## Work instruction
The listing below holds a line with "It's a very" and a later line with "the Shared project**". Write out those two lines and every line between them, exactly, and nothing else.

## Data for processing
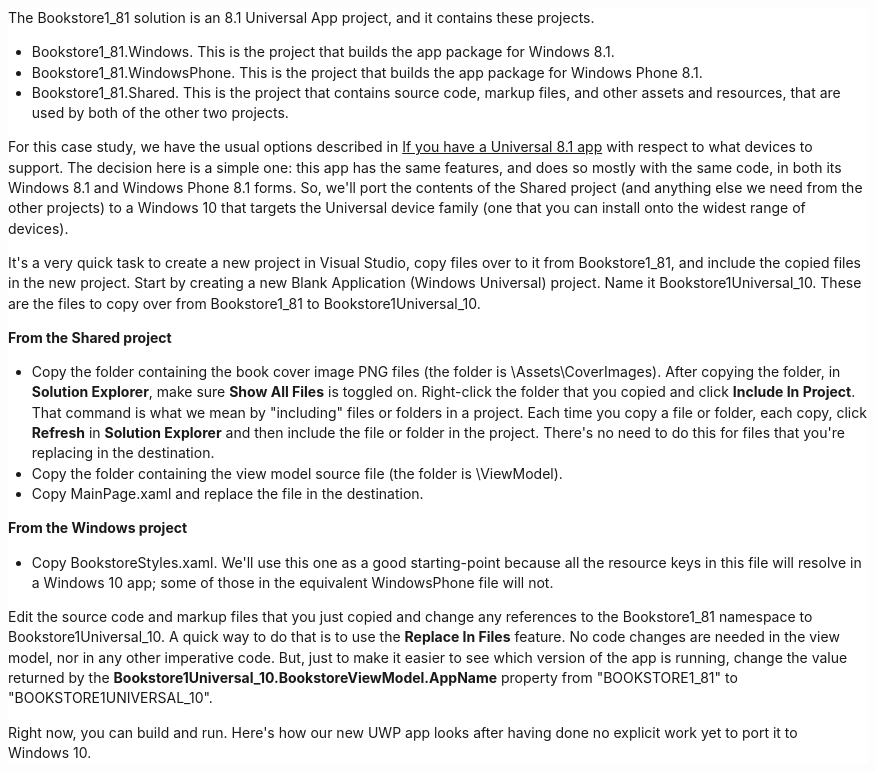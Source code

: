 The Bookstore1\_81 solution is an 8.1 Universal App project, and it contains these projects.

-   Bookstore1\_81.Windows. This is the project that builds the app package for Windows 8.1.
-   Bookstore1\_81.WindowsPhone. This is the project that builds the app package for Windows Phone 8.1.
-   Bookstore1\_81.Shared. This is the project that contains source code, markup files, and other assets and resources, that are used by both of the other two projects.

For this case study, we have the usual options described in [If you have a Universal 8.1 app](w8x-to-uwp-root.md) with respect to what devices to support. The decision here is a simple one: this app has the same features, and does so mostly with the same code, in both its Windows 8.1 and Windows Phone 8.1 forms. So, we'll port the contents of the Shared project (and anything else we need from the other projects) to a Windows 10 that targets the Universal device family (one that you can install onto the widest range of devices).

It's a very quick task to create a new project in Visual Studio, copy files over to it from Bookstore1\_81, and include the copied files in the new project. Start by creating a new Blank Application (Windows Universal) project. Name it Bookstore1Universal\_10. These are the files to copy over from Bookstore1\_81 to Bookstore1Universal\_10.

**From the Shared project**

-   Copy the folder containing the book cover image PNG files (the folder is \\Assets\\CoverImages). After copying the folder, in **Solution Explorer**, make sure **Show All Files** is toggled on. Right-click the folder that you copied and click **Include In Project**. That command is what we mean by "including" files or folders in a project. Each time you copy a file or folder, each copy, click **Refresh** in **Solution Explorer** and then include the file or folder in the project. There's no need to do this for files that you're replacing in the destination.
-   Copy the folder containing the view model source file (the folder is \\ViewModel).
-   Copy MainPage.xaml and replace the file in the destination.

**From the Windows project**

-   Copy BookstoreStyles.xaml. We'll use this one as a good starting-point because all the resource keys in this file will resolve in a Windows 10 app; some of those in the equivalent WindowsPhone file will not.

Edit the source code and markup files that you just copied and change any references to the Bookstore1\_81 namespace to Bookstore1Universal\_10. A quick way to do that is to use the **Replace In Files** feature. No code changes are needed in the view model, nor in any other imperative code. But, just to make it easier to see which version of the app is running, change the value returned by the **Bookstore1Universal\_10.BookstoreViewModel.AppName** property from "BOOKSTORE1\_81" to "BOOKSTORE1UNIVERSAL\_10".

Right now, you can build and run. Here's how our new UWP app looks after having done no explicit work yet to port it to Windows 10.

## Written reply
It's a very quick task to create a new project in Visual Studio, copy files over to it from Bookstore1\_81, and include the copied files in the new project. Start by creating a new Blank Application (Windows Universal) project. Name it Bookstore1Universal\_10. These are the files to copy over from Bookstore1\_81 to Bookstore1Universal\_10.

**From the Shared project**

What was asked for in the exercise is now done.